===== Records for the task

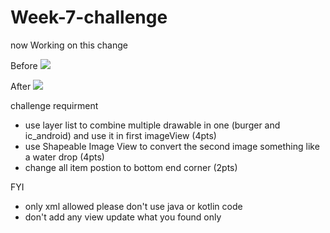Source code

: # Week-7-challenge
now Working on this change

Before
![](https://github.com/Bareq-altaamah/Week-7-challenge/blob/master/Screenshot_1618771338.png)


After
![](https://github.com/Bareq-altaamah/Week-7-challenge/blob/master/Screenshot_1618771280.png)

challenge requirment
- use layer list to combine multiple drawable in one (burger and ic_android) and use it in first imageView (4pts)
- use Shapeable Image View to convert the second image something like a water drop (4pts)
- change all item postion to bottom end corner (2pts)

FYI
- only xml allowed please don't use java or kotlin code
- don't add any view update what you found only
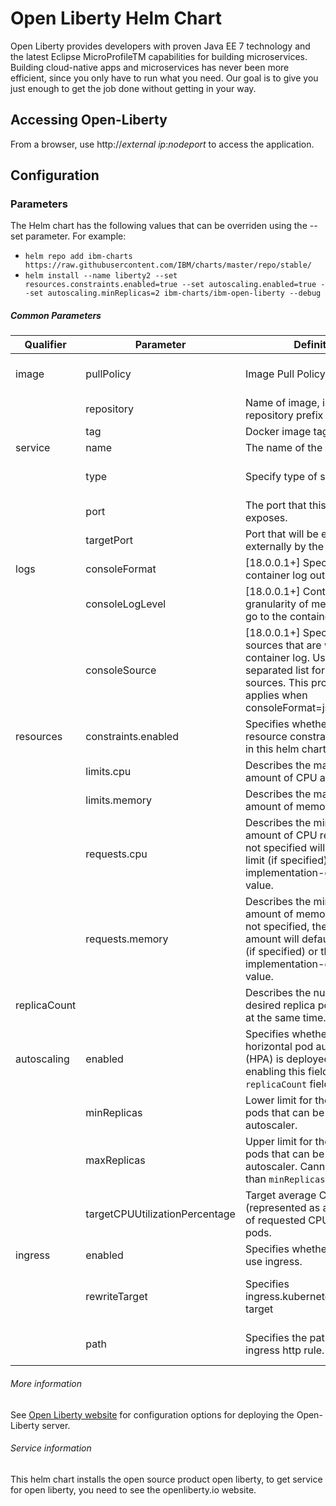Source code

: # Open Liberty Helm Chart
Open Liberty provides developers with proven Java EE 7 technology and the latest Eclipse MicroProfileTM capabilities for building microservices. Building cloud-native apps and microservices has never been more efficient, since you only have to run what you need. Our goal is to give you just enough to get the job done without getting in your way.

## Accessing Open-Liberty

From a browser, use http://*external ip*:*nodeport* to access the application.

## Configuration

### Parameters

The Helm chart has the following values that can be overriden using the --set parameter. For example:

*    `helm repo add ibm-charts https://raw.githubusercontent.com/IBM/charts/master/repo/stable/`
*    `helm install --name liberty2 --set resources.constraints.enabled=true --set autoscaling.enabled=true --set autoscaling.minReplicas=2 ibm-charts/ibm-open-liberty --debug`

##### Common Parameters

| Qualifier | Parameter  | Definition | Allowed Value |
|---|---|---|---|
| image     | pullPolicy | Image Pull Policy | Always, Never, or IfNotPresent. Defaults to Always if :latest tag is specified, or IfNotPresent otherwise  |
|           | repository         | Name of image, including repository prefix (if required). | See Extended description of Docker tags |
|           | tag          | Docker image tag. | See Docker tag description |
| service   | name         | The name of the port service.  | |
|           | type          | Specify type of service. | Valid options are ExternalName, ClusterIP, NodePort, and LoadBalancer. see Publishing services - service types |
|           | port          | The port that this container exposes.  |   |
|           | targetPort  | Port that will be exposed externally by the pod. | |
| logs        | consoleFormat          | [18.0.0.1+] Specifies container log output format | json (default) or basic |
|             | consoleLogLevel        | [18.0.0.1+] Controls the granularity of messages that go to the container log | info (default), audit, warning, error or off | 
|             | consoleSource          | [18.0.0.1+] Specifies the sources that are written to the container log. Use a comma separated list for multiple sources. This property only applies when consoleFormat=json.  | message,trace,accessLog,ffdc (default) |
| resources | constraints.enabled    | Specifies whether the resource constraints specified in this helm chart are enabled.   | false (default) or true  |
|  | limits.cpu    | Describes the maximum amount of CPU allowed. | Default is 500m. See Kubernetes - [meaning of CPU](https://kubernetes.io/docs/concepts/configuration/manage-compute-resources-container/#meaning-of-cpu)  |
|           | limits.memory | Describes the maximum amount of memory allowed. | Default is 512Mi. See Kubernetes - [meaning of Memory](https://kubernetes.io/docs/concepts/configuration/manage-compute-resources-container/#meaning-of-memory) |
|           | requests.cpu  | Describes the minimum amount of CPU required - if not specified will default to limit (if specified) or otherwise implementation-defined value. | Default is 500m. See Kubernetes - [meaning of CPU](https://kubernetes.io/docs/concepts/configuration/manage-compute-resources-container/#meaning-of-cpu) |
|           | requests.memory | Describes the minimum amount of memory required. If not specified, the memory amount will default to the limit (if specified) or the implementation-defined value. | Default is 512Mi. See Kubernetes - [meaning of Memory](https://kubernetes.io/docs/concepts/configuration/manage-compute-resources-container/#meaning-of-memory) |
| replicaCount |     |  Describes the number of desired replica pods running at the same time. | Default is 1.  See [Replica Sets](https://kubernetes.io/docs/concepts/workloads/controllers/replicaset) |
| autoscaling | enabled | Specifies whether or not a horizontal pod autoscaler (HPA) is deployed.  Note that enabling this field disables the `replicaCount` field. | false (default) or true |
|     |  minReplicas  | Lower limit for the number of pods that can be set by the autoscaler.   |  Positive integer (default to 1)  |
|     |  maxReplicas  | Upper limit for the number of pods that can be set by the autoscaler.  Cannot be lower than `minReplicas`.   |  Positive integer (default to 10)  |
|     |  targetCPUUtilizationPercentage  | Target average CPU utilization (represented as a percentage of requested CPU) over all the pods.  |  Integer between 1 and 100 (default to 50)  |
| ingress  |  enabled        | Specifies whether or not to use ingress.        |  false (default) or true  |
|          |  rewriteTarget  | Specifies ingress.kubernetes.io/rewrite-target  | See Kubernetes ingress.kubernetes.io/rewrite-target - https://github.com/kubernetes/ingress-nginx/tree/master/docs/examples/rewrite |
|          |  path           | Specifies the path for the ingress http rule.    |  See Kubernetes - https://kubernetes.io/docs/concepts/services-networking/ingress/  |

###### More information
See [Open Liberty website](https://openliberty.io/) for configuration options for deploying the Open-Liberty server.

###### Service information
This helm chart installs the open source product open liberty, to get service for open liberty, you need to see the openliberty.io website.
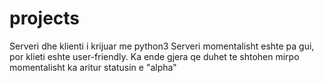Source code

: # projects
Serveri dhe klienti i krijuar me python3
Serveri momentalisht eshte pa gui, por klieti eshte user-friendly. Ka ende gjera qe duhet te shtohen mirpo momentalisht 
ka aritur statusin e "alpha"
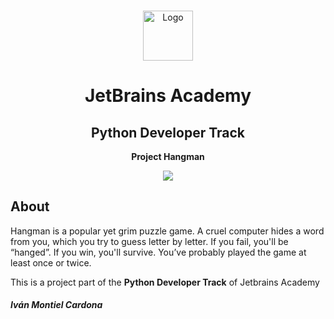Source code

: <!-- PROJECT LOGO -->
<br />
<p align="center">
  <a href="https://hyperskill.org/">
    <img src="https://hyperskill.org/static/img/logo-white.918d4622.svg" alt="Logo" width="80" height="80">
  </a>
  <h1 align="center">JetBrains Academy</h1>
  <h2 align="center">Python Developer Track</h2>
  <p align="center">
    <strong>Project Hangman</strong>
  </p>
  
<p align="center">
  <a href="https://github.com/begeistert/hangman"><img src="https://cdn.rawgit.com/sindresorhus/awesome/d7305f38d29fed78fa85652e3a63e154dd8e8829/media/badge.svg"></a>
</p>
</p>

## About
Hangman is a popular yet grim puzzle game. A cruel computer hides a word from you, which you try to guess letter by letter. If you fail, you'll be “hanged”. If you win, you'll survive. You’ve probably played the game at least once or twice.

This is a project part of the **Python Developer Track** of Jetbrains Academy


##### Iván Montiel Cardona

==========

» What the task asks: Print the data word for word and omit the pictures.

» Exercise result:
Source code

: # Week-7-challenge
now Working on this change

Before
![](https://github.com/Bareq-altaamah/Week-7-challenge/blob/master/Screenshot_1618771338.png)


After
![](https://github.com/Bareq-altaamah/Week-7-challenge/blob/master/Screenshot_1618771280.png)

challenge requirment
- use layer list to combine multiple drawable in one (burger and ic_android) and use it in first imageView (4pts)
- use Shapeable Image View to convert the second image something like a water drop (4pts)
- change all item postion to bottom end corner (2pts)

FYI
- only xml allowed please don't use java or kotlin code
- don't add any view update what you found only
Source code

: # Open Liberty Helm Chart
Open Liberty provides developers with proven Java EE 7 technology and the latest Eclipse MicroProfileTM capabilities for building microservices. Building cloud-native apps and microservices has never been more efficient, since you only have to run what you need. Our goal is to give you just enough to get the job done without getting in your way.

## Accessing Open-Liberty

From a browser, use http://*external ip*:*nodeport* to access the application.

## Configuration

### Parameters

The Helm chart has the following values that can be overriden using the --set parameter. For example:

*    `helm repo add ibm-charts https://raw.githubusercontent.com/IBM/charts/master/repo/stable/`
*    `helm install --name liberty2 --set resources.constraints.enabled=true --set autoscaling.enabled=true --set autoscaling.minReplicas=2 ibm-charts/ibm-open-liberty --debug`

##### Common Parameters

| Qualifier | Parameter  | Definition | Allowed Value |
|---|---|---|---|
| image     | pullPolicy | Image Pull Policy | Always, Never, or IfNotPresent. Defaults to Always if :latest tag is specified, or IfNotPresent otherwise  |
|           | repository         | Name of image, including repository prefix (if required). | See Extended description of Docker tags |
|           | tag          | Docker image tag. | See Docker tag description |
| service   | name         | The name of the port service.  | |
|           | type          | Specify type of service. | Valid options are ExternalName, ClusterIP, NodePort, and LoadBalancer. see Publishing services - service types |
|           | port          | The port that this container exposes.  |   |
|           | targetPort  | Port that will be exposed externally by the pod. | |
| logs        | consoleFormat          | [18.0.0.1+] Specifies container log output format | json (default) or basic |
|             | consoleLogLevel        | [18.0.0.1+] Controls the granularity of messages that go to the container log | info (default), audit, warning, error or off | 
|             | consoleSource          | [18.0.0.1+] Specifies the sources that are written to the container log. Use a comma separated list for multiple sources. This property only applies when consoleFormat=json.  | message,trace,accessLog,ffdc (default) |
| resources | constraints.enabled    | Specifies whether the resource constraints specified in this helm chart are enabled.   | false (default) or true  |
|  | limits.cpu    | Describes the maximum amount of CPU allowed. | Default is 500m. See Kubernetes - [meaning of CPU](https://kubernetes.io/docs/concepts/configuration/manage-compute-resources-container/#meaning-of-cpu)  |
|           | limits.memory | Describes the maximum amount of memory allowed. | Default is 512Mi. See Kubernetes - [meaning of Memory](https://kubernetes.io/docs/concepts/configuration/manage-compute-resources-container/#meaning-of-memory) |
|           | requests.cpu  | Describes the minimum amount of CPU required - if not specified will default to limit (if specified) or otherwise implementation-defined value. | Default is 500m. See Kubernetes - [meaning of CPU](https://kubernetes.io/docs/concepts/configuration/manage-compute-resources-container/#meaning-of-cpu) |
|           | requests.memory | Describes the minimum amount of memory required. If not specified, the memory amount will default to the limit (if specified) or the implementation-defined value. | Default is 512Mi. See Kubernetes - [meaning of Memory](https://kubernetes.io/docs/concepts/configuration/manage-compute-resources-container/#meaning-of-memory) |
| replicaCount |     |  Describes the number of desired replica pods running at the same time. | Default is 1.  See [Replica Sets](https://kubernetes.io/docs/concepts/workloads/controllers/replicaset) |
| autoscaling | enabled | Specifies whether or not a horizontal pod autoscaler (HPA) is deployed.  Note that enabling this field disables the `replicaCount` field. | false (default) or true |
|     |  minReplicas  | Lower limit for the number of pods that can be set by the autoscaler.   |  Positive integer (default to 1)  |
|     |  maxReplicas  | Upper limit for the number of pods that can be set by the autoscaler.  Cannot be lower than `minReplicas`.   |  Positive integer (default to 10)  |
|     |  targetCPUUtilizationPercentage  | Target average CPU utilization (represented as a percentage of requested CPU) over all the pods.  |  Integer between 1 and 100 (default to 50)  |
| ingress  |  enabled        | Specifies whether or not to use ingress.        |  false (default) or true  |
|          |  rewriteTarget  | Specifies ingress.kubernetes.io/rewrite-target  | See Kubernetes ingress.kubernetes.io/rewrite-target - https://github.com/kubernetes/ingress-nginx/tree/master/docs/examples/rewrite |
|          |  path           | Specifies the path for the ingress http rule.    |  See Kubernetes - https://kubernetes.io/docs/concepts/services-networking/ingress/  |

###### More information
See [Open Liberty website](https://openliberty.io/) for configuration options for deploying the Open-Liberty server.

###### Service information
This helm chart installs the open source product open liberty, to get service for open liberty, you need to see the openliberty.io website.
Source code

: # projects
Serveri dhe klienti i krijuar me python3
Serveri momentalisht eshte pa gui, por klieti eshte user-friendly. Ka ende gjera qe duhet te shtohen mirpo momentalisht 
ka aritur statusin e "alpha"
Source code

: <!-- PROJECT LOGO -->
<br />
<p align="center">
  <a href="https://hyperskill.org/">
    <img src="https://hyperskill.org/static/img/logo-white.918d4622.svg" alt="Logo" width="80" height="80">
  </a>
  <h1 align="center">JetBrains Academy</h1>
  <h2 align="center">Python Developer Track</h2>
  <p align="center">
    <strong>Project Hangman</strong>
  </p>
  
<p align="center">
  <a href="https://github.com/begeistert/hangman"><img src="https://cdn.rawgit.com/sindresorhus/awesome/d7305f38d29fed78fa85652e3a63e154dd8e8829/media/badge.svg"></a>
</p>
</p>

## About
Hangman is a popular yet grim puzzle game. A cruel computer hides a word from you, which you try to guess letter by letter. If you fail, you'll be “hanged”. If you win, you'll survive. You’ve probably played the game at least once or twice.

This is a project part of the **Python Developer Track** of Jetbrains Academy


##### Iván Montiel Cardona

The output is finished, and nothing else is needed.